Sudanese refugees stream into neighboring Chad with stories of rape and killing, while the world struggles to figure out whether yet another genocide is unfolding before it.
Genocide is a word fraught with political meaning, but it also has a strict definition. The 1948 United Nations Genocide Convention defines the crime as the intentional destruction of a religious, racial, national or ethnic group. The treaty requires any government to take action in Sudan if indeed it decides to call the Darfur crisis genocide.
Physician Jennifer Leaning, from the non-profit group Physicians for Human Rights, recently visited Chad's eastern border. She says that while genocide is a legal term, it is up to physicians and humanitarian observers on the front lines of a conflict to get the kind of information that determines whether genocide is actually taking place.
"There is very little guidance in the convention about how you apply its terms," she said. "How do you say in a certain circumstance, 'this has reached a level of severity, intensity, scope, systematic organization of assault to say yes indeed this looks like genocide. Science matters a great deal in this setting.'"
Dr. Leaning says the most scientific way to document the crisis would be to interview random samples of both Sudanese refugees in Chad and those still in Darfur. Some investigators have reached the Chad border. However, she notes that physical danger and political hurdles prevent researchers from getting into Sudan proper. Dr. Leaning says the Sudanese government is not granting visas to investigators, so they must rely instead on reports from those few international aid workers allowed in Darfur.

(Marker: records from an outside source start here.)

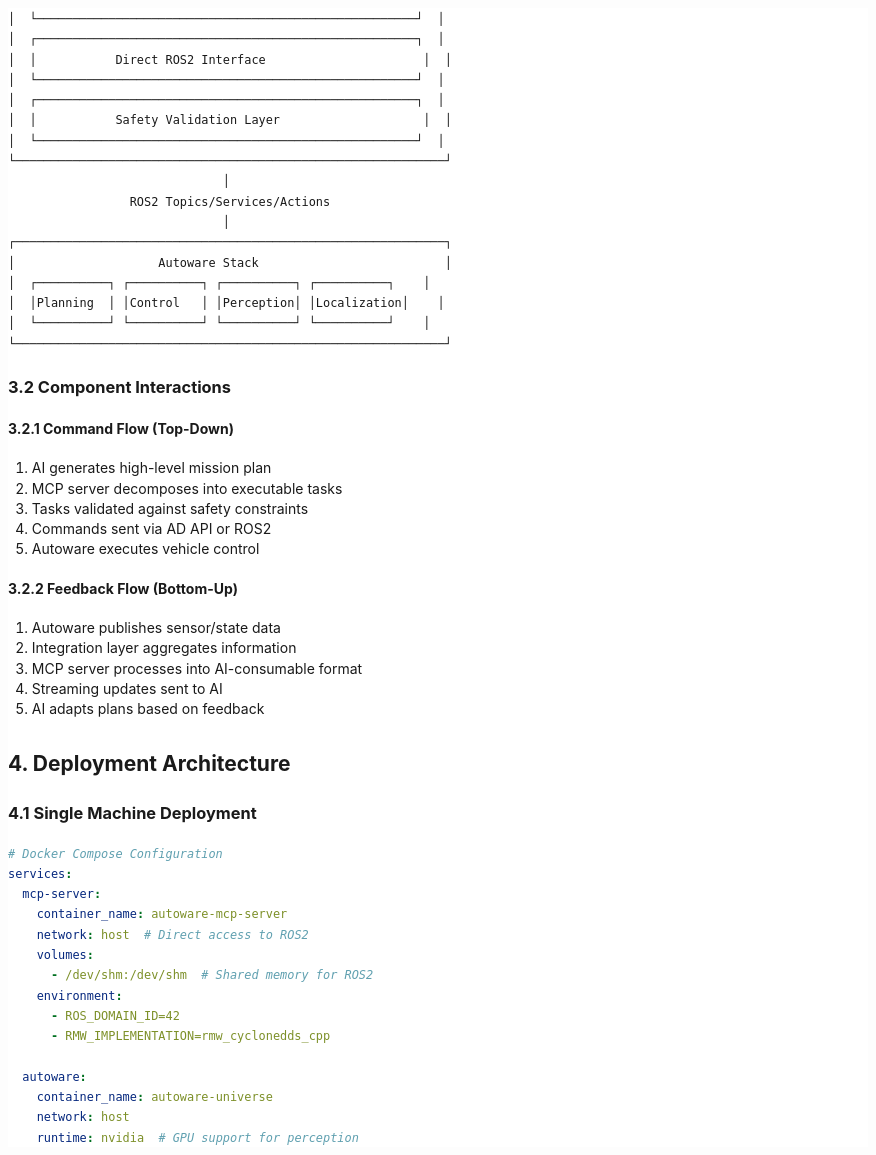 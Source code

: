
 ```
│  └─────────────────────────────────────────────────────┘  │
│  ┌─────────────────────────────────────────────────────┐  │
│  │           Direct ROS2 Interface                      │  │
│  └─────────────────────────────────────────────────────┘  │
│  ┌─────────────────────────────────────────────────────┐  │
│  │           Safety Validation Layer                    │  │
│  └─────────────────────────────────────────────────────┘  │
└────────────────────────────────────────────────────────────┘
                              │
                 ROS2 Topics/Services/Actions
                              │
┌────────────────────────────────────────────────────────────┐
│                    Autoware Stack                          │
│  ┌──────────┐ ┌──────────┐ ┌──────────┐ ┌──────────┐    │
│  │Planning  │ │Control   │ │Perception│ │Localization│    │
│  └──────────┘ └──────────┘ └──────────┘ └──────────┘    │
└────────────────────────────────────────────────────────────┘
```

### 3.2 Component Interactions

#### 3.2.1 Command Flow (Top-Down)
1. AI generates high-level mission plan
2. MCP server decomposes into executable tasks
3. Tasks validated against safety constraints
4. Commands sent via AD API or ROS2
5. Autoware executes vehicle control

#### 3.2.2 Feedback Flow (Bottom-Up)
1. Autoware publishes sensor/state data
2. Integration layer aggregates information
3. MCP server processes into AI-consumable format
4. Streaming updates sent to AI
5. AI adapts plans based on feedback

## 4. Deployment Architecture

### 4.1 Single Machine Deployment

```yaml
# Docker Compose Configuration
services:
  mcp-server:
    container_name: autoware-mcp-server
    network: host  # Direct access to ROS2
    volumes:
      - /dev/shm:/dev/shm  # Shared memory for ROS2
    environment:
      - ROS_DOMAIN_ID=42
      - RMW_IMPLEMENTATION=rmw_cyclonedds_cpp
  
  autoware:
    container_name: autoware-universe
    network: host
    runtime: nvidia  # GPU support for perception
```
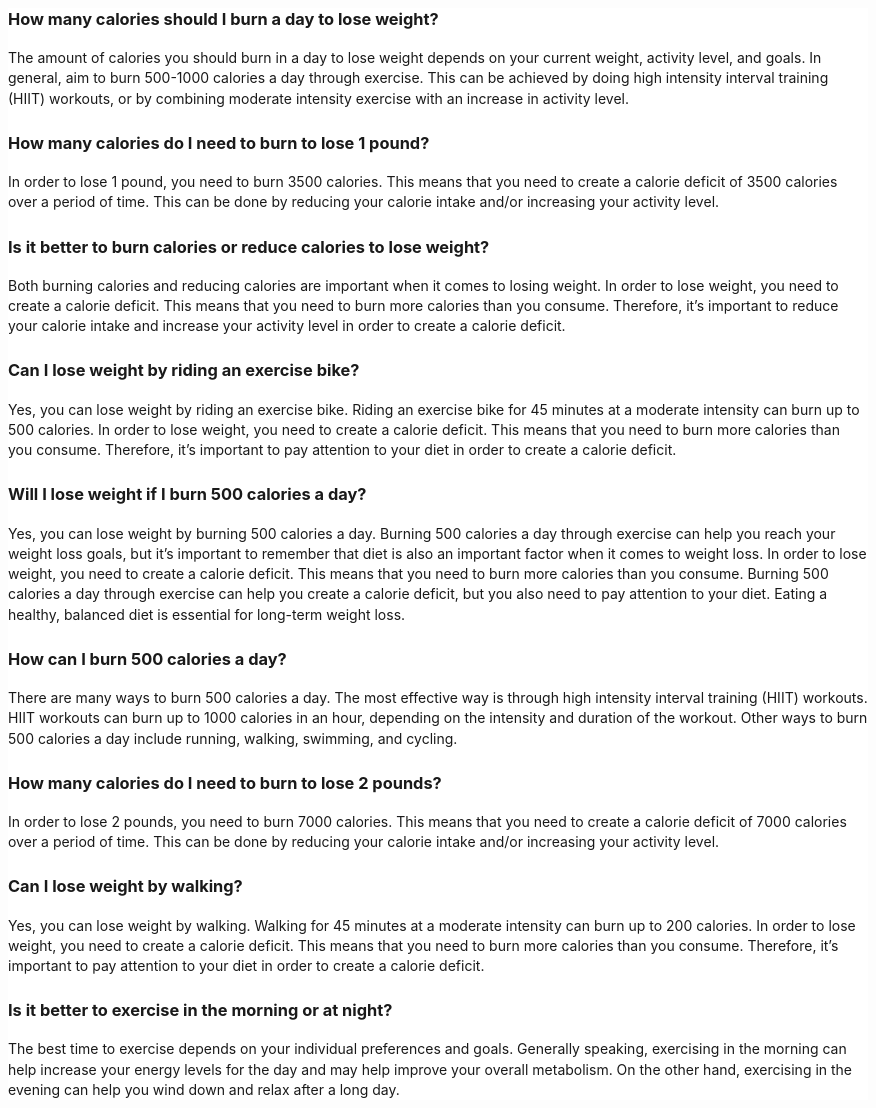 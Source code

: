 <h3>How many calories should I burn a day to lose weight?</h3>

The amount of calories you should burn in a day to lose weight depends on your current weight, activity level, and goals. In general, aim to burn 500-1000 calories a day through exercise. This can be achieved by doing high intensity interval training (HIIT) workouts, or by combining moderate intensity exercise with an increase in activity level. 

<h3>How many calories do I need to burn to lose 1 pound?</h3>

In order to lose 1 pound, you need to burn 3500 calories. This means that you need to create a calorie deficit of 3500 calories over a period of time. This can be done by reducing your calorie intake and/or increasing your activity level.

<h3>Is it better to burn calories or reduce calories to lose weight?</h3>

Both burning calories and reducing calories are important when it comes to losing weight. In order to lose weight, you need to create a calorie deficit. This means that you need to burn more calories than you consume. Therefore, it’s important to reduce your calorie intake and increase your activity level in order to create a calorie deficit. 

<h3>Can I lose weight by riding an exercise bike?</h3>

Yes, you can lose weight by riding an exercise bike. Riding an exercise bike for 45 minutes at a moderate intensity can burn up to 500 calories. In order to lose weight, you need to create a calorie deficit. This means that you need to burn more calories than you consume. Therefore, it’s important to pay attention to your diet in order to create a calorie deficit. 

<h3>Will I lose weight if I burn 500 calories a day?</h3>

Yes, you can lose weight by burning 500 calories a day. Burning 500 calories a day through exercise can help you reach your weight loss goals, but it’s important to remember that diet is also an important factor when it comes to weight loss. In order to lose weight, you need to create a calorie deficit. This means that you need to burn more calories than you consume. Burning 500 calories a day through exercise can help you create a calorie deficit, but you also need to pay attention to your diet. Eating a healthy, balanced diet is essential for long-term weight loss. 

<h3>How can I burn 500 calories a day?</h3>

There are many ways to burn 500 calories a day. The most effective way is through high intensity interval training (HIIT) workouts. HIIT workouts can burn up to 1000 calories in an hour, depending on the intensity and duration of the workout. Other ways to burn 500 calories a day include running, walking, swimming, and cycling. 

<h3>How many calories do I need to burn to lose 2 pounds?</h3>

In order to lose 2 pounds, you need to burn 7000 calories. This means that you need to create a calorie deficit of 7000 calories over a period of time. This can be done by reducing your calorie intake and/or increasing your activity level. 

<h3>Can I lose weight by walking?</h3>

Yes, you can lose weight by walking. Walking for 45 minutes at a moderate intensity can burn up to 200 calories. In order to lose weight, you need to create a calorie deficit. This means that you need to burn more calories than you consume. Therefore, it’s important to pay attention to your diet in order to create a calorie deficit. 

<h3>Is it better to exercise in the morning or at night?</h3>

The best time to exercise depends on your individual preferences and goals. Generally speaking, exercising in the morning can help increase your energy levels for the day and may help improve your overall metabolism. On the other hand, exercising in the evening can help you wind down and relax after a long day.
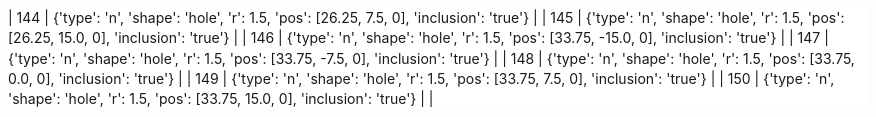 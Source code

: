 | 144 | {'type': 'n', 'shape': 'hole', 'r': 1.5, 'pos': [26.25, 7.5, 0], 'inclusion': 'true'}                           |
| 145 | {'type': 'n', 'shape': 'hole', 'r': 1.5, 'pos': [26.25, 15.0, 0], 'inclusion': 'true'}                          |
| 146 | {'type': 'n', 'shape': 'hole', 'r': 1.5, 'pos': [33.75, -15.0, 0], 'inclusion': 'true'}                         |
| 147 | {'type': 'n', 'shape': 'hole', 'r': 1.5, 'pos': [33.75, -7.5, 0], 'inclusion': 'true'}                          |
| 148 | {'type': 'n', 'shape': 'hole', 'r': 1.5, 'pos': [33.75, 0.0, 0], 'inclusion': 'true'}                           |
| 149 | {'type': 'n', 'shape': 'hole', 'r': 1.5, 'pos': [33.75, 7.5, 0], 'inclusion': 'true'}                           |
| 150 | {'type': 'n', 'shape': 'hole', 'r': 1.5, 'pos': [33.75, 15.0, 0], 'inclusion': 'true'}                          |
 |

"Their reports have lots of data on what is happening to people, numbers of people getting killed, and they are spot samples," Ms. Leaning said. "What is necessary is to sum up those samples and then through refugee interviews with people who have escaped, begin to get a sense of the scale of what is happening, the organization of what is happening, and the consequences for the people. And that's where the inquiry comes in."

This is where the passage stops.